After the Supreme Court ruled in May 2024 that red-tagging threatens a person's right to life, liberty, or security, Human Rights Watch and Karapatan called on President Bongbong Marcos to abolish the NTF-ELCAC. Marcos rejected the calls for abolition, saying the task force was instrumental in reducing the country's internal security threat. Peasant activist Danilo Ramos of Kilusang Magbubukid ng Pilipinas condemned attacks against famers and called for the abolition of the NTF-ELCAC.

After the arrest of Rodrigo Duterte in March 2025, protesters outside of the Philippines called for the abolition of the NTF-ELCAC and the repeal of the Anti-Terror Law, and urged the government to stop extrajudicial killings in the Philippines. Congress Representative Arlene Brosas said, "Now is the perfect time for President Marcos to prove his commitment to human rights by dismantling one of the most oppressive state apparatuses created under the Duterte regime". She said the NTF-ELCAC has never been a tool for peace, having harassed and red-tagged activists and putting lives at risk.

The Center for Trade Union and Human Rights in October 2025 called for the abolition of the NTF-ELCAC, citing the task force's red-tagging of unionists and workers.

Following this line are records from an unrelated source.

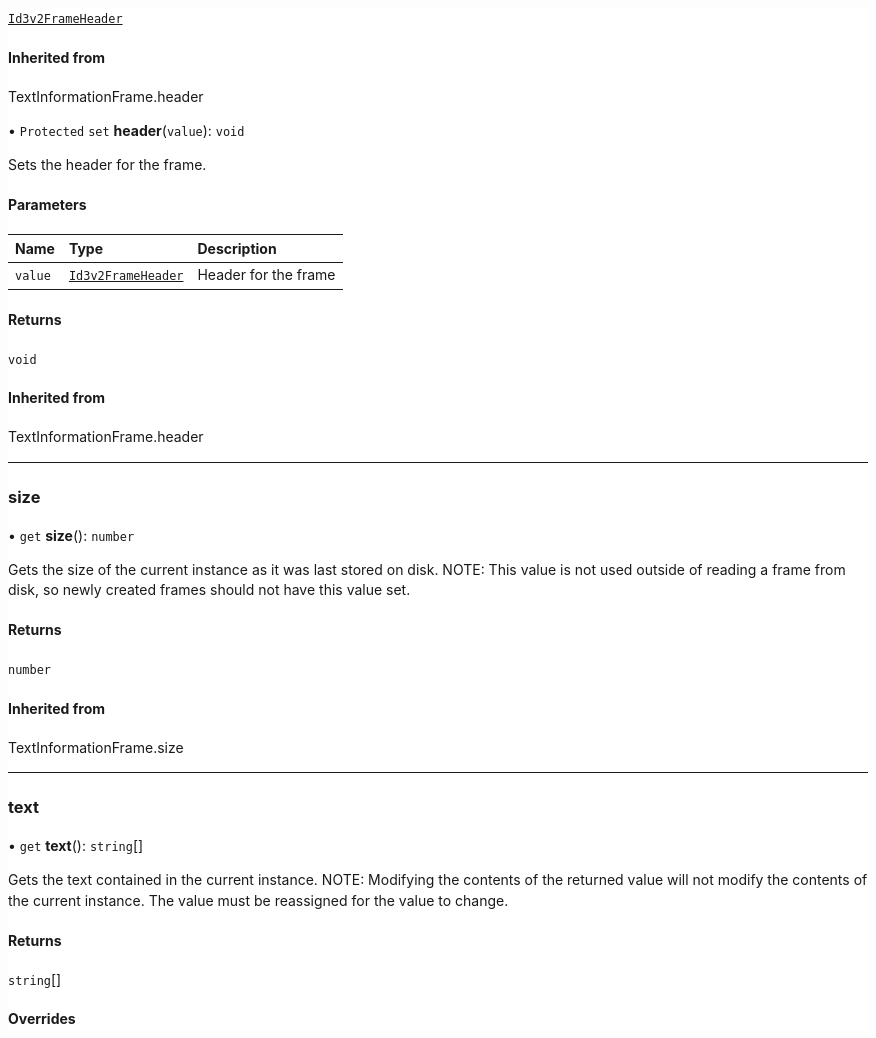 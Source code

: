 [`Id3v2FrameHeader`](Id3v2FrameHeader.md)

#### Inherited from

TextInformationFrame.header

• `Protected` `set` **header**(`value`): `void`

Sets the header for the frame.

#### Parameters

| Name | Type | Description |
| :------ | :------ | :------ |
| `value` | [`Id3v2FrameHeader`](Id3v2FrameHeader.md) | Header for the frame |

#### Returns

`void`

#### Inherited from

TextInformationFrame.header

___

### size

• `get` **size**(): `number`

Gets the size of the current instance as it was last stored on disk.
NOTE: This value is not used outside of reading a frame from disk, so newly created frames
    should not have this value set.

#### Returns

`number`

#### Inherited from

TextInformationFrame.size

___

### text

• `get` **text**(): `string`[]

Gets the text contained in the current instance.
NOTE: Modifying the contents of the returned value will not modify the contents of the
current instance. The value must be reassigned for the value to change.

#### Returns

`string`[]

#### Overrides
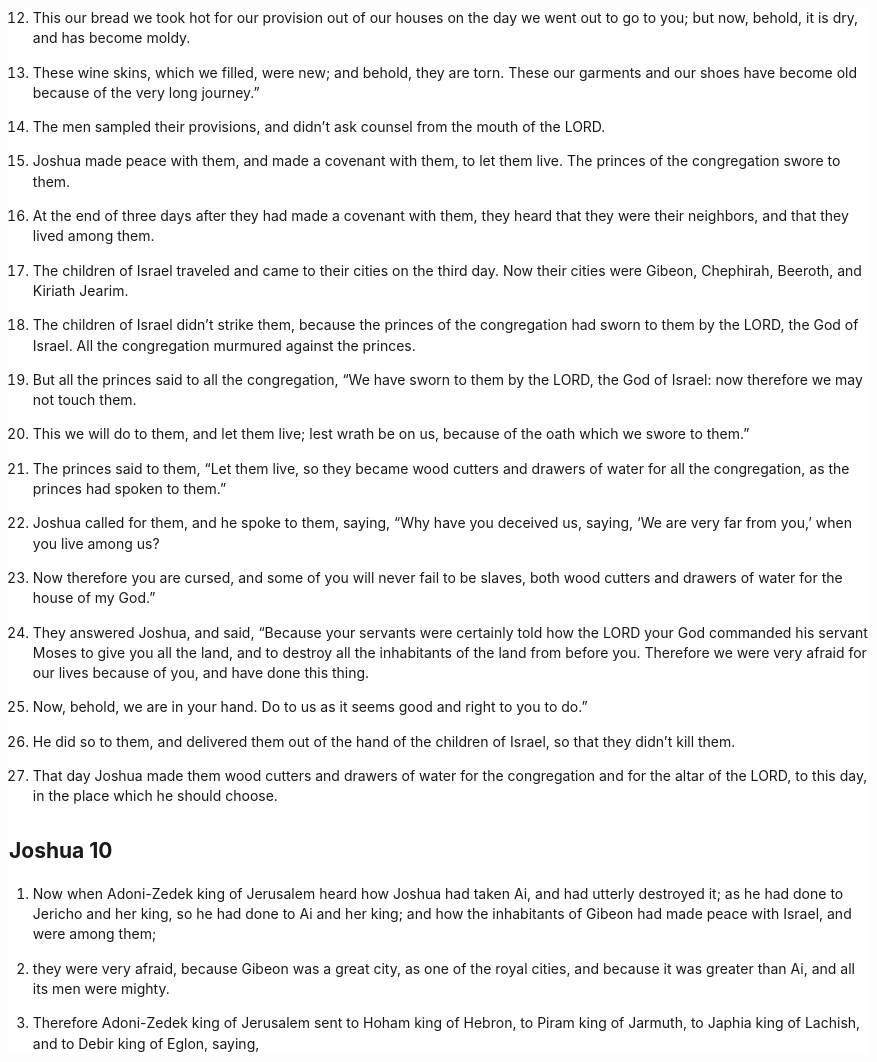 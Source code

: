12. This our bread we took hot for our provision out of our houses on the day we went out to go to you; but now, behold, it is dry, and has become moldy.

13. These wine skins, which we filled, were new; and behold, they are torn. These our garments and our shoes have become old because of the very long journey.”  

14.   The men sampled their provisions, and didn’t ask counsel from the mouth of the LORD.

15. Joshua made peace with them, and made a covenant with them, to let them live. The princes of the congregation swore to them.

16. At the end of three days after they had made a covenant with them, they heard that they were their neighbors, and that they lived among them.

17. The children of Israel traveled and came to their cities on the third day. Now their cities were Gibeon, Chephirah, Beeroth, and Kiriath Jearim.

18. The children of Israel didn’t strike them, because the princes of the congregation had sworn to them by the LORD, the God of Israel. All the congregation murmured against the princes.

19. But all the princes said to all the congregation, “We have sworn to them by the LORD, the God of Israel: now therefore we may not touch them.

20. This we will do to them, and let them live; lest wrath be on us, because of the oath which we swore to them.”

21. The princes said to them, “Let them live, so they became wood cutters and drawers of water for all the congregation, as the princes had spoken to them.”  

22.   Joshua called for them, and he spoke to them, saying, “Why have you deceived us, saying, ‘We are very far from you,’ when you live among us?

23. Now therefore you are cursed, and some of you will never fail to be slaves, both wood cutters and drawers of water for the house of my God.”  

24.   They answered Joshua, and said, “Because your servants were certainly told how the LORD your God commanded his servant Moses to give you all the land, and to destroy all the inhabitants of the land from before you. Therefore we were very afraid for our lives because of you, and have done this thing.

25. Now, behold, we are in your hand. Do to us as it seems good and right to you to do.”  

26.   He did so to them, and delivered them out of the hand of the children of Israel, so that they didn’t kill them.

27. That day Joshua made them wood cutters and drawers of water for the congregation and for the altar of the LORD, to this day, in the place which he should choose.   

## Joshua 10

1. Now when Adoni-Zedek king of Jerusalem heard how Joshua had taken Ai, and had utterly destroyed it; as he had done to Jericho and her king, so he had done to Ai and her king; and how the inhabitants of Gibeon had made peace with Israel, and were among them;

2. they were very afraid, because Gibeon was a great city, as one of the royal cities, and because it was greater than Ai, and all its men were mighty.

3. Therefore Adoni-Zedek king of Jerusalem sent to Hoham king of Hebron, to Piram king of Jarmuth, to Japhia king of Lachish, and to Debir king of Eglon, saying,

In December 2025, youth and church organizations called for the abolition of the NTF-ELCAC and the scrapping of its confidential and intelligence funds. The College Editors Guild of the Philippines said that the NTF-ELCAC endangers student journalists and youth activists by its systematic red-tagging in Philippine schools. Amid the flood control projects scandal in the Philippines, Manindigan called for an investigation into the task force's use of its intelligence funds. Karapatan said that the NTF-ELCAC's proposed 2026 budget worth ₱8 billion is "not only a waste of the people’s money, but money used to fund repression".

== Censorship and disinformation ==

The NTF-ELCAC and other government agencies have used their platforms to target members of the mass media. In 2020, the NTF-ELCAC Facebook page posted a series of infographics that incorrectly said that ABS-CBN Broadcasting was shut down because "they have issues with the law." Facebooks pages of the Presidential Communications Operations Office and Radio Television Malacañang shared NTF-ELCAC's posts pertaining to ABS-CBN's franchise. Journalists, academics, and media groups condemned NTF-ELCAC and described the post as a "black propaganda offensive" and an abuse of authority that endangers ABS-CBN's workforce.

In August 2022, the NTF-ELCAC, through the Commission on Higher Education, ordered the removal of "subversive" books from school libraries in the Cordillera region. The allegedly subversive materials included books about peace negotiations in the Philippines. The book banning was criticized by student organizations, such as UP Rises Against Tyranny and Dictatorship, mass media organizations, human rights groups, peace advocates, teachers, and librarians. Students and human rights groups called the book banning a "brazen attack on academic freedom".

The help protect press freedom in the Philippines, the Center for Media Freedom and Responsibility recommended penalties for red-tagging by the NTF-ELCAC and the dismantling of the government's red-tagging apparatus.